Collected data:

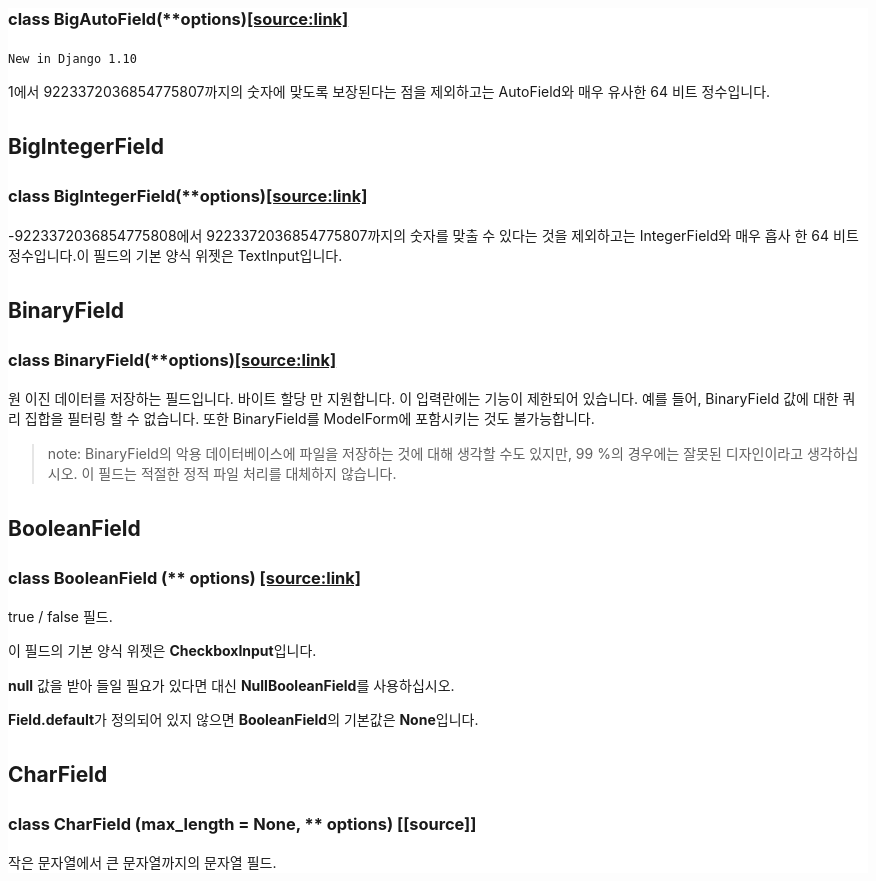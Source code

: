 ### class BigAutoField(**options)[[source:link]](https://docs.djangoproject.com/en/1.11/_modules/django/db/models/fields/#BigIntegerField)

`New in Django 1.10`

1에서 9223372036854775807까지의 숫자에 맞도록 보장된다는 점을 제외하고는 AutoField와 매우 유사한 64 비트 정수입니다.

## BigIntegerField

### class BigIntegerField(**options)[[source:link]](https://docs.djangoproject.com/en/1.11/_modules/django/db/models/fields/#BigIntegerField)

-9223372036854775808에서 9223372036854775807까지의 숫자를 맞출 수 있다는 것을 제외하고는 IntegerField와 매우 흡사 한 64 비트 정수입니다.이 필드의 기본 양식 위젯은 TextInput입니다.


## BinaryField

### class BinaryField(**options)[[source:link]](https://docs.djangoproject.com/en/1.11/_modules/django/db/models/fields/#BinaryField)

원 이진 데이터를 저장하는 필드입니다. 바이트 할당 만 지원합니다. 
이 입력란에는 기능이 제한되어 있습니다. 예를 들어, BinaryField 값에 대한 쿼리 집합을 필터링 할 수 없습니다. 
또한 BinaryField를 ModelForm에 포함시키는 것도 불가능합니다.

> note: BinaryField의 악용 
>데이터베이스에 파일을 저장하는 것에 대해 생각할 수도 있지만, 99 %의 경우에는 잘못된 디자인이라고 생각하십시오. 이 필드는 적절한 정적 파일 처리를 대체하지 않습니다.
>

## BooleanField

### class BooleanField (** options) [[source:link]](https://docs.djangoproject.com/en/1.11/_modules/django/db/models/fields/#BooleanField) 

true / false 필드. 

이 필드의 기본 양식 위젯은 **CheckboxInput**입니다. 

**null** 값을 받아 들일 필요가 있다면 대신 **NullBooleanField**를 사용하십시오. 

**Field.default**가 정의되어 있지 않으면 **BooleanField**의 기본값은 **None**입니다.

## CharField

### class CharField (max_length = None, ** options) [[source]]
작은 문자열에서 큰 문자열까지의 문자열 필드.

* * *

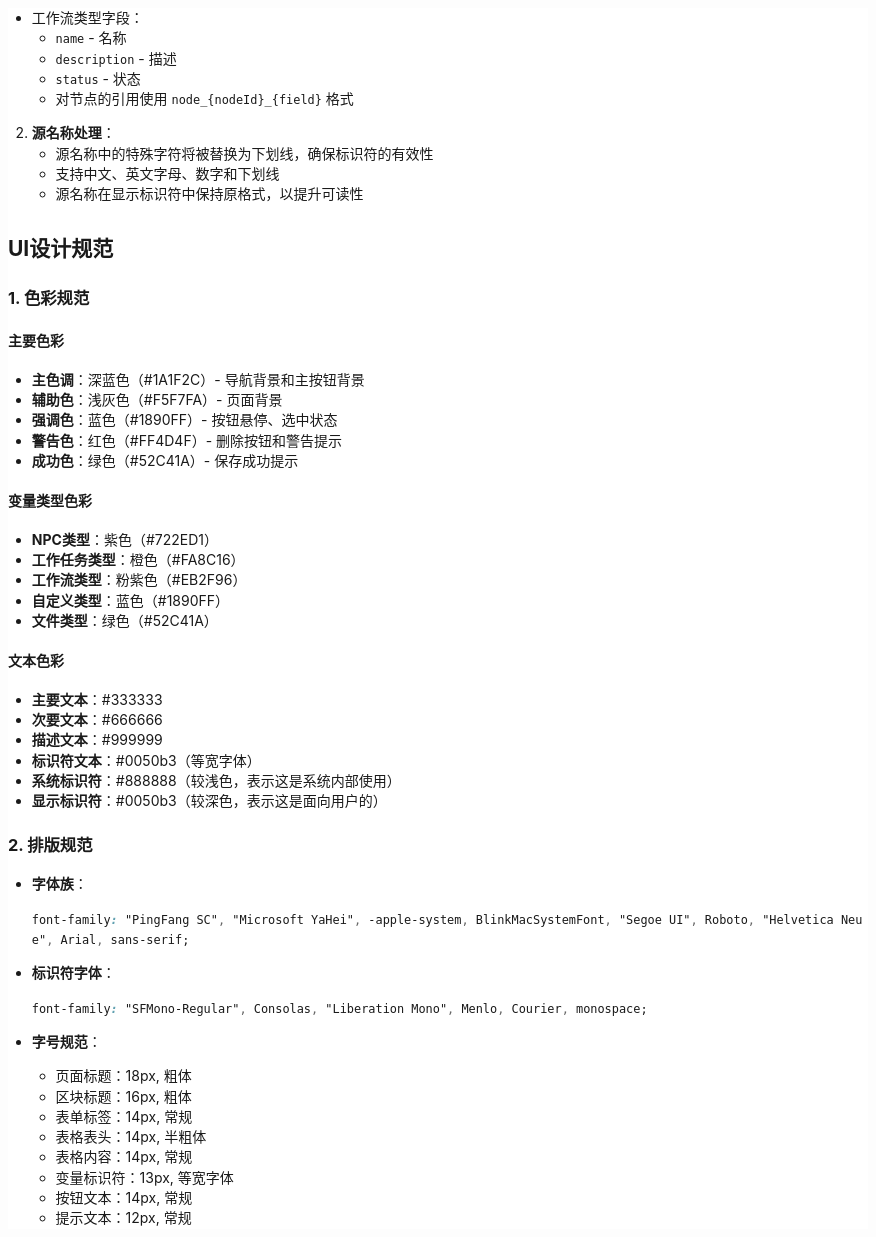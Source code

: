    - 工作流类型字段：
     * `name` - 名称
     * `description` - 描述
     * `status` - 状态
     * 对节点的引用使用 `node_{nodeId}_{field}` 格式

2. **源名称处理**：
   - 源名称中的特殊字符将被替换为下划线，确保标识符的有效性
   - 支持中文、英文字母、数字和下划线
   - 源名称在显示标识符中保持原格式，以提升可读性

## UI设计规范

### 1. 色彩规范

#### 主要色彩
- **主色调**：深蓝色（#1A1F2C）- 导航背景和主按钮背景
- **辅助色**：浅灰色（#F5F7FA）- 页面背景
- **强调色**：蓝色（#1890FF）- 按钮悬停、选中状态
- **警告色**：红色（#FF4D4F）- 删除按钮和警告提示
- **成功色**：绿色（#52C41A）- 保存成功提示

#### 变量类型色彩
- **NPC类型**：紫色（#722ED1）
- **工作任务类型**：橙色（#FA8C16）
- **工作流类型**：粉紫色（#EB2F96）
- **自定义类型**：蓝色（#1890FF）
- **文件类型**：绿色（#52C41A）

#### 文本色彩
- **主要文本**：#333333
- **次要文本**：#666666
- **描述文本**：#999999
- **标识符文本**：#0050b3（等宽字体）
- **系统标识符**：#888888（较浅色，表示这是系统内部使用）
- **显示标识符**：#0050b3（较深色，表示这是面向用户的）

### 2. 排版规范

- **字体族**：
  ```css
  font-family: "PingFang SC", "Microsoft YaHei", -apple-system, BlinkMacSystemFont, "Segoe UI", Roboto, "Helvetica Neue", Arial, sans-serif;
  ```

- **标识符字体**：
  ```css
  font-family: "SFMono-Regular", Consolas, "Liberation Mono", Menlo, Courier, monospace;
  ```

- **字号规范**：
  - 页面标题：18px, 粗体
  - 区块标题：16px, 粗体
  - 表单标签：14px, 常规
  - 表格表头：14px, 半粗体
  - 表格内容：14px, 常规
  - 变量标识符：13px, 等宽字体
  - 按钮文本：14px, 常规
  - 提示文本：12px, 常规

---

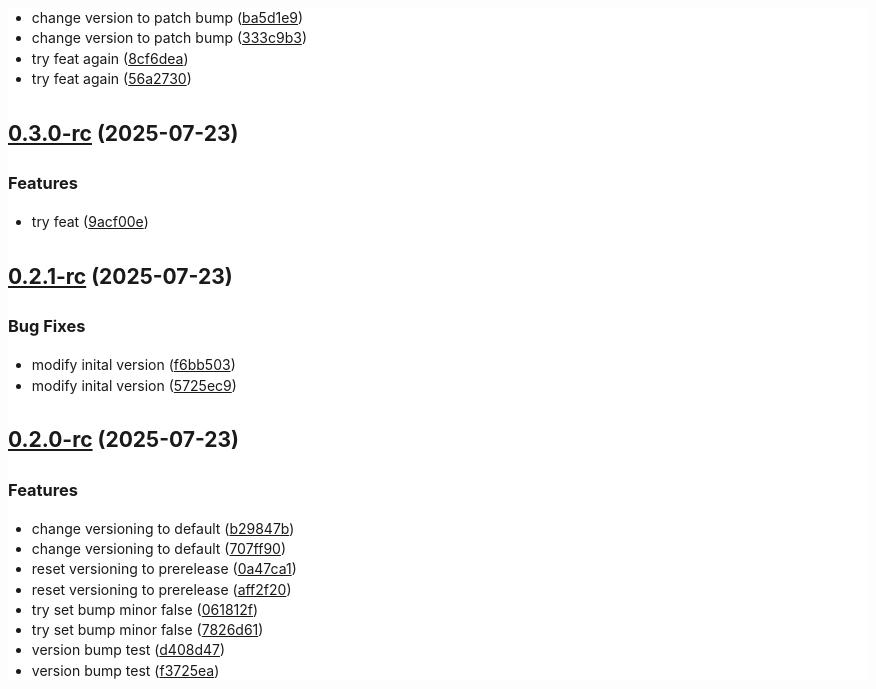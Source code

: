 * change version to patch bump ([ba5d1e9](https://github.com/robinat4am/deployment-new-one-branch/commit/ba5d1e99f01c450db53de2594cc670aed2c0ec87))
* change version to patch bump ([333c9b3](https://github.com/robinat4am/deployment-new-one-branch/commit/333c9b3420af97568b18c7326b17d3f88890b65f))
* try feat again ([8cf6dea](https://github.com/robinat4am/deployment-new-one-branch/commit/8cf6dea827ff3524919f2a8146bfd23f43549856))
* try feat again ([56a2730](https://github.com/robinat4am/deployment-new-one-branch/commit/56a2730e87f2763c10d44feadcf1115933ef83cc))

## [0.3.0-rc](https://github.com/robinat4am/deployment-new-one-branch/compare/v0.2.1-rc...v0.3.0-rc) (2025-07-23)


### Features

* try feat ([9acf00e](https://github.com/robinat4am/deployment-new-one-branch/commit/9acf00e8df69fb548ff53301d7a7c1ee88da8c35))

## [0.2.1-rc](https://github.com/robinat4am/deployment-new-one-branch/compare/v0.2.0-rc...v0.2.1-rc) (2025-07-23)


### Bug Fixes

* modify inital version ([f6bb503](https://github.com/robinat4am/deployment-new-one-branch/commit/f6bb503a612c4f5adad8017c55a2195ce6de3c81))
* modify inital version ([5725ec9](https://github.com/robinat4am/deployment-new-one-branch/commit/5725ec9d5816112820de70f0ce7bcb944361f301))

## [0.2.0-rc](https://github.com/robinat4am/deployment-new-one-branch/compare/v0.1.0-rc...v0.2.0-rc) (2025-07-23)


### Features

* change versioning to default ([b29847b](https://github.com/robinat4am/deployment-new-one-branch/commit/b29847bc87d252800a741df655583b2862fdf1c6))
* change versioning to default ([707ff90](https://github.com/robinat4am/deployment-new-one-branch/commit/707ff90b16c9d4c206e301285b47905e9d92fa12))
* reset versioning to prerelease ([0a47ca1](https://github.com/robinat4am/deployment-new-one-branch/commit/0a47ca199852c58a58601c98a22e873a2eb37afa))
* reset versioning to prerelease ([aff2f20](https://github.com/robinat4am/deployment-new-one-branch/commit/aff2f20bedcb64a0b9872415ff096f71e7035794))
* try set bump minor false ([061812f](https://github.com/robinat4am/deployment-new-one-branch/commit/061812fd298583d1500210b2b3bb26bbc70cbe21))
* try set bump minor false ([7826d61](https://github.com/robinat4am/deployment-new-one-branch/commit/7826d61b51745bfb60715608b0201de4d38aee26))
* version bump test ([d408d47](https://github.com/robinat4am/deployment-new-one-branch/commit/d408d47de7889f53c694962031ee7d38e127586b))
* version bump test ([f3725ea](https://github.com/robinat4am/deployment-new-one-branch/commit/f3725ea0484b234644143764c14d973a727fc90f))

Task instructions: Exactly the lines above from the one with "## BigIntegerField" to the one with "이 입력란에는 기능이", both included, are to be quoted; leave the rest out.

Response to this exercise:
## BigIntegerField

### class BigIntegerField(**options)[[source:link]](https://docs.djangoproject.com/en/1.11/_modules/django/db/models/fields/#BigIntegerField)

-9223372036854775808에서 9223372036854775807까지의 숫자를 맞출 수 있다는 것을 제외하고는 IntegerField와 매우 흡사 한 64 비트 정수입니다.이 필드의 기본 양식 위젯은 TextInput입니다.


## BinaryField

### class BinaryField(**options)[[source:link]](https://docs.djangoproject.com/en/1.11/_modules/django/db/models/fields/#BinaryField)

원 이진 데이터를 저장하는 필드입니다. 바이트 할당 만 지원합니다. 
이 입력란에는 기능이 제한되어 있습니다. 예를 들어, BinaryField 값에 대한 쿼리 집합을 필터링 할 수 없습니다. 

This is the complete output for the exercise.